§ Assignment: A faithful copy of the data is what is wanted, minus any pictures.

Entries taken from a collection
________
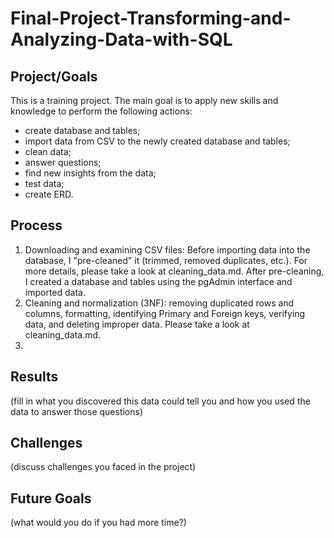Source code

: # Final-Project-Transforming-and-Analyzing-Data-with-SQL

## Project/Goals
This is a training project. The main goal is to apply new skills and knowledge to perform the following actions:
  - create database and tables;
  - import data from CSV to the newly created database and tables;
  - clean data;
  - answer questions;
  - find new insights from the data;
  - test data;
  - create ERD.


## Process
  1. Downloading and examining CSV files: Before importing data into the database, I "pre-cleaned" it (trimmed, removed duplicates, etc.). For more details, please take a look at cleaning_data.md. After pre-cleaning, I created a database and tables using the pgAdmin interface and imported data.
  2. Cleaning and normalization (3NF): removing duplicated rows and columns, formatting, identifying Primary and Foreign keys, verifying data, and deleting improper data. Please take a look at cleaning_data.md.
  3. 
## Results
(fill in what you discovered this data could tell you and how you used the data to answer those questions)

## Challenges 
(discuss challenges you faced in the project)

## Future Goals
(what would you do if you had more time?)
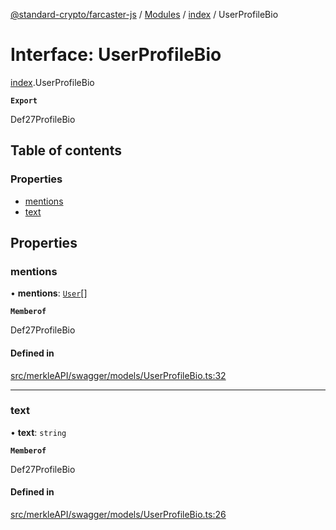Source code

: [@standard-crypto/farcaster-js](../README.md) / [Modules](../modules.md) / [index](../modules/index.md) / UserProfileBio

# Interface: UserProfileBio

[index](../modules/index.md).UserProfileBio

**`Export`**

Def27ProfileBio

## Table of contents

### Properties

- [mentions](index.UserProfileBio.md#mentions)
- [text](index.UserProfileBio.md#text)

## Properties

### mentions

• **mentions**: [`User`](index.User.md)[]

**`Memberof`**

Def27ProfileBio

#### Defined in

[src/merkleAPI/swagger/models/UserProfileBio.ts:32](https://github.com/standard-crypto/farcaster-js/blob/main/src/merkleAPI/swagger/models/UserProfileBio.ts#L32)

___

### text

• **text**: `string`

**`Memberof`**

Def27ProfileBio

#### Defined in

[src/merkleAPI/swagger/models/UserProfileBio.ts:26](https://github.com/standard-crypto/farcaster-js/blob/main/src/merkleAPI/swagger/models/UserProfileBio.ts#L26)
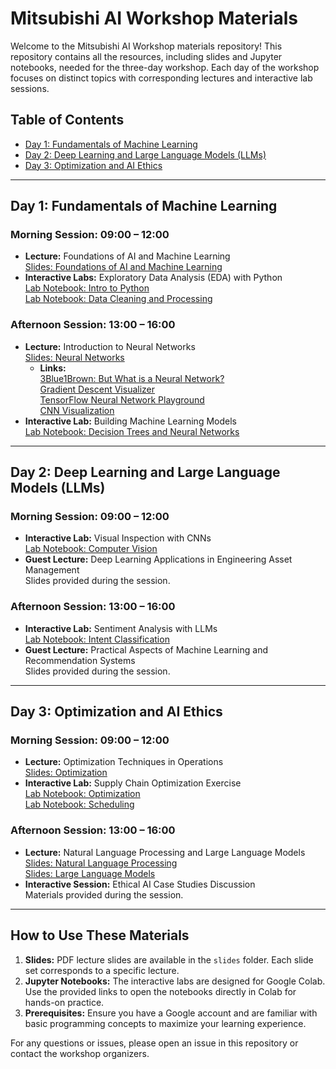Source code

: # Mitsubishi AI Workshop Materials

Welcome to the Mitsubishi AI Workshop materials repository! This repository contains all the resources, including slides and Jupyter notebooks, needed for the three-day workshop. Each day of the workshop focuses on distinct topics with corresponding lectures and interactive lab sessions.

## Table of Contents

- [Day 1: Fundamentals of Machine Learning](#day-1-fundamentals-of-machine-learning)
- [Day 2: Deep Learning and Large Language Models (LLMs)](#day-2-deep-learning-and-large-language-models-llms)
- [Day 3: Optimization and AI Ethics](#day-3-optimization-and-ai-ethics)

---

## Day 1: Fundamentals of Machine Learning

### Morning Session: 09:00 – 12:00
- **Lecture:** Foundations of AI and Machine Learning  
  [Slides: Foundations of AI and Machine Learning](https://github.com/CARTE-Toronto/mitsubishi-workshop/blob/main/slides/Day%201%20Lecture%201%20Foundations%20of%20AI%20and%20Machine%20Learning.pdf)
- **Interactive Labs:** Exploratory Data Analysis (EDA) with Python  
  [Lab Notebook: Intro to Python](https://colab.research.google.com/github/CARTE-Toronto/mitsubishi-workshop/blob/main/labs/lab_1_0_intro_to_python.ipynb)  
  [Lab Notebook: Data Cleaning and Processing](https://colab.research.google.com/github/CARTE-Toronto/mitsubishi-workshop/blob/main/labs/lab_1_1_data_cleaning_and_processing.ipynb)

### Afternoon Session: 13:00 – 16:00
- **Lecture:** Introduction to Neural Networks  
  [Slides: Neural Networks](https://github.com/CARTE-Toronto/mitsubishi-workshop/blob/main/slides/Day%201%20Lecture%202%20Neural%20Networks.pdf)
    -  **Links:**   
       [3Blue1Brown: But What is a Neural Network?](https://www.youtube.com/watch?v=aircAruvnKk&pp=ygUaM2JsdWUxYnJvd24gbmV1cmFsIG5ldHdvcms%3D)  
       [Gradient Descent Visualizer](https://uclaacm.github.io/gradient-descent-visualiser/#playground)  
       [TensorFlow Neural Network Playground](https://playground.tensorflow.org
       )  
       [CNN Visualization](https://adamharley.com/nn_vis/cnn/2d.html
       )
- **Interactive Lab:** Building Machine Learning Models  
  [Lab Notebook: Decision Trees and Neural Networks](https://colab.research.google.com/github/CARTE-Toronto/mitsubishi-workshop/blob/main/labs/lab_1_2_decision_trees_and_neural_networks.ipynb)

---

## Day 2: Deep Learning and Large Language Models (LLMs)

### Morning Session: 09:00 – 12:00
- **Interactive Lab:** Visual Inspection with CNNs  
  [Lab Notebook: Computer Vision](https://colab.research.google.com/github/CARTE-Toronto/mitsubishi-workshop/blob/main/labs/lab_2_1_computer_vision.ipynb)
- **Guest Lecture:** Deep Learning Applications in Engineering Asset Management  
  Slides provided during the session.

### Afternoon Session: 13:00 – 16:00
- **Interactive Lab:** Sentiment Analysis with LLMs  
  [Lab Notebook: Intent Classification](https://colab.research.google.com/github/CARTE-Toronto/mitsubishi-workshop/blob/main/labs/lab_2_2_intent_classification.ipynb)
- **Guest Lecture:** Practical Aspects of Machine Learning and Recommendation Systems  
  Slides provided during the session.

---

## Day 3: Optimization and AI Ethics

### Morning Session: 09:00 – 12:00
- **Lecture:** Optimization Techniques in Operations  
  [Slides: Optimization](https://github.com/CARTE-Toronto/mitsubishi-workshop/blob/main/slides/Day%203%20Lecture%201%20Optimization.pdf)
- **Interactive Lab:** Supply Chain Optimization Exercise  
  [Lab Notebook: Optimization](https://colab.research.google.com/github/CARTE-Toronto/mitsubishi-workshop/blob/main/labs/lab_3_1a_optimization.ipynb)  
  [Lab Notebook: Scheduling](https://colab.research.google.com/github/CARTE-Toronto/mitsubishi-workshop/blob/main/labs/lab_3_1b_scheduling.ipynb)

### Afternoon Session: 13:00 – 16:00
- **Lecture:** Natural Language Processing and Large Language Models  
  [Slides: Natural Language Processing](https://github.com/CARTE-Toronto/mitsubishi-workshop/blob/main/slides/Day%203%20Lecture%202a%20Natural%20Language%20Processing.pdf)  
  [Slides: Large Language Models](https://github.com/CARTE-Toronto/mitsubishi-workshop/blob/main/slides/Day%203%20Lecture%202b%20Large%20Language%20Models.pdf)
- **Interactive Session:** Ethical AI Case Studies Discussion  
  Materials provided during the session.

---

## How to Use These Materials

1. **Slides:** PDF lecture slides are available in the `slides` folder. Each slide set corresponds to a specific lecture.
2. **Jupyter Notebooks:** The interactive labs are designed for Google Colab. Use the provided links to open the notebooks directly in Colab for hands-on practice.
3. **Prerequisites:** Ensure you have a Google account and are familiar with basic programming concepts to maximize your learning experience.

For any questions or issues, please open an issue in this repository or contact the workshop organizers.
________
§ Solution to this exercise:
Source code

: # Final-Project-Transforming-and-Analyzing-Data-with-SQL

## Project/Goals
This is a training project. The main goal is to apply new skills and knowledge to perform the following actions:
  - create database and tables;
  - import data from CSV to the newly created database and tables;
  - clean data;
  - answer questions;
  - find new insights from the data;
  - test data;
  - create ERD.


## Process
  1. Downloading and examining CSV files: Before importing data into the database, I "pre-cleaned" it (trimmed, removed duplicates, etc.). For more details, please take a look at cleaning_data.md. After pre-cleaning, I created a database and tables using the pgAdmin interface and imported data.
  2. Cleaning and normalization (3NF): removing duplicated rows and columns, formatting, identifying Primary and Foreign keys, verifying data, and deleting improper data. Please take a look at cleaning_data.md.
  3. 
## Results
(fill in what you discovered this data could tell you and how you used the data to answer those questions)

## Challenges 
(discuss challenges you faced in the project)

## Future Goals
(what would you do if you had more time?)
Source code

: [@standard-crypto/farcaster-js](../README.md) / [Modules](../modules.md) / [index](../modules/index.md) / UserProfileBio

# Interface: UserProfileBio

[index](../modules/index.md).UserProfileBio

**`Export`**

Def27ProfileBio

## Table of contents

### Properties

- [mentions](index.UserProfileBio.md#mentions)
- [text](index.UserProfileBio.md#text)

## Properties

### mentions

• **mentions**: [`User`](index.User.md)[]

**`Memberof`**

Def27ProfileBio

#### Defined in

[src/merkleAPI/swagger/models/UserProfileBio.ts:32](https://github.com/standard-crypto/farcaster-js/blob/main/src/merkleAPI/swagger/models/UserProfileBio.ts#L32)

___

### text

• **text**: `string`

**`Memberof`**

Def27ProfileBio

#### Defined in

[src/merkleAPI/swagger/models/UserProfileBio.ts:26](https://github.com/standard-crypto/farcaster-js/blob/main/src/merkleAPI/swagger/models/UserProfileBio.ts#L26)
Source code

: # Mitsubishi AI Workshop Materials

Welcome to the Mitsubishi AI Workshop materials repository! This repository contains all the resources, including slides and Jupyter notebooks, needed for the three-day workshop. Each day of the workshop focuses on distinct topics with corresponding lectures and interactive lab sessions.

## Table of Contents

- [Day 1: Fundamentals of Machine Learning](#day-1-fundamentals-of-machine-learning)
- [Day 2: Deep Learning and Large Language Models (LLMs)](#day-2-deep-learning-and-large-language-models-llms)
- [Day 3: Optimization and AI Ethics](#day-3-optimization-and-ai-ethics)

---

## Day 1: Fundamentals of Machine Learning

### Morning Session: 09:00 – 12:00
- **Lecture:** Foundations of AI and Machine Learning  
  [Slides: Foundations of AI and Machine Learning](https://github.com/CARTE-Toronto/mitsubishi-workshop/blob/main/slides/Day%201%20Lecture%201%20Foundations%20of%20AI%20and%20Machine%20Learning.pdf)
- **Interactive Labs:** Exploratory Data Analysis (EDA) with Python  
  [Lab Notebook: Intro to Python](https://colab.research.google.com/github/CARTE-Toronto/mitsubishi-workshop/blob/main/labs/lab_1_0_intro_to_python.ipynb)  
  [Lab Notebook: Data Cleaning and Processing](https://colab.research.google.com/github/CARTE-Toronto/mitsubishi-workshop/blob/main/labs/lab_1_1_data_cleaning_and_processing.ipynb)

### Afternoon Session: 13:00 – 16:00
- **Lecture:** Introduction to Neural Networks  
  [Slides: Neural Networks](https://github.com/CARTE-Toronto/mitsubishi-workshop/blob/main/slides/Day%201%20Lecture%202%20Neural%20Networks.pdf)
    -  **Links:**   
       [3Blue1Brown: But What is a Neural Network?](https://www.youtube.com/watch?v=aircAruvnKk&pp=ygUaM2JsdWUxYnJvd24gbmV1cmFsIG5ldHdvcms%3D)  
       [Gradient Descent Visualizer](https://uclaacm.github.io/gradient-descent-visualiser/#playground)  
       [TensorFlow Neural Network Playground](https://playground.tensorflow.org
       )  
       [CNN Visualization](https://adamharley.com/nn_vis/cnn/2d.html
       )
- **Interactive Lab:** Building Machine Learning Models  
  [Lab Notebook: Decision Trees and Neural Networks](https://colab.research.google.com/github/CARTE-Toronto/mitsubishi-workshop/blob/main/labs/lab_1_2_decision_trees_and_neural_networks.ipynb)

---

## Day 2: Deep Learning and Large Language Models (LLMs)

### Morning Session: 09:00 – 12:00
- **Interactive Lab:** Visual Inspection with CNNs  
  [Lab Notebook: Computer Vision](https://colab.research.google.com/github/CARTE-Toronto/mitsubishi-workshop/blob/main/labs/lab_2_1_computer_vision.ipynb)
- **Guest Lecture:** Deep Learning Applications in Engineering Asset Management  
  Slides provided during the session.

### Afternoon Session: 13:00 – 16:00
- **Interactive Lab:** Sentiment Analysis with LLMs  
  [Lab Notebook: Intent Classification](https://colab.research.google.com/github/CARTE-Toronto/mitsubishi-workshop/blob/main/labs/lab_2_2_intent_classification.ipynb)
- **Guest Lecture:** Practical Aspects of Machine Learning and Recommendation Systems  
  Slides provided during the session.

---

## Day 3: Optimization and AI Ethics

### Morning Session: 09:00 – 12:00
- **Lecture:** Optimization Techniques in Operations  
  [Slides: Optimization](https://github.com/CARTE-Toronto/mitsubishi-workshop/blob/main/slides/Day%203%20Lecture%201%20Optimization.pdf)
- **Interactive Lab:** Supply Chain Optimization Exercise  
  [Lab Notebook: Optimization](https://colab.research.google.com/github/CARTE-Toronto/mitsubishi-workshop/blob/main/labs/lab_3_1a_optimization.ipynb)  
  [Lab Notebook: Scheduling](https://colab.research.google.com/github/CARTE-Toronto/mitsubishi-workshop/blob/main/labs/lab_3_1b_scheduling.ipynb)

### Afternoon Session: 13:00 – 16:00
- **Lecture:** Natural Language Processing and Large Language Models  
  [Slides: Natural Language Processing](https://github.com/CARTE-Toronto/mitsubishi-workshop/blob/main/slides/Day%203%20Lecture%202a%20Natural%20Language%20Processing.pdf)  
  [Slides: Large Language Models](https://github.com/CARTE-Toronto/mitsubishi-workshop/blob/main/slides/Day%203%20Lecture%202b%20Large%20Language%20Models.pdf)
- **Interactive Session:** Ethical AI Case Studies Discussion  
  Materials provided during the session.

---

## How to Use These Materials

1. **Slides:** PDF lecture slides are available in the `slides` folder. Each slide set corresponds to a specific lecture.
2. **Jupyter Notebooks:** The interactive labs are designed for Google Colab. Use the provided links to open the notebooks directly in Colab for hands-on practice.
3. **Prerequisites:** Ensure you have a Google account and are familiar with basic programming concepts to maximize your learning experience.

For any questions or issues, please open an issue in this repository or contact the workshop organizers.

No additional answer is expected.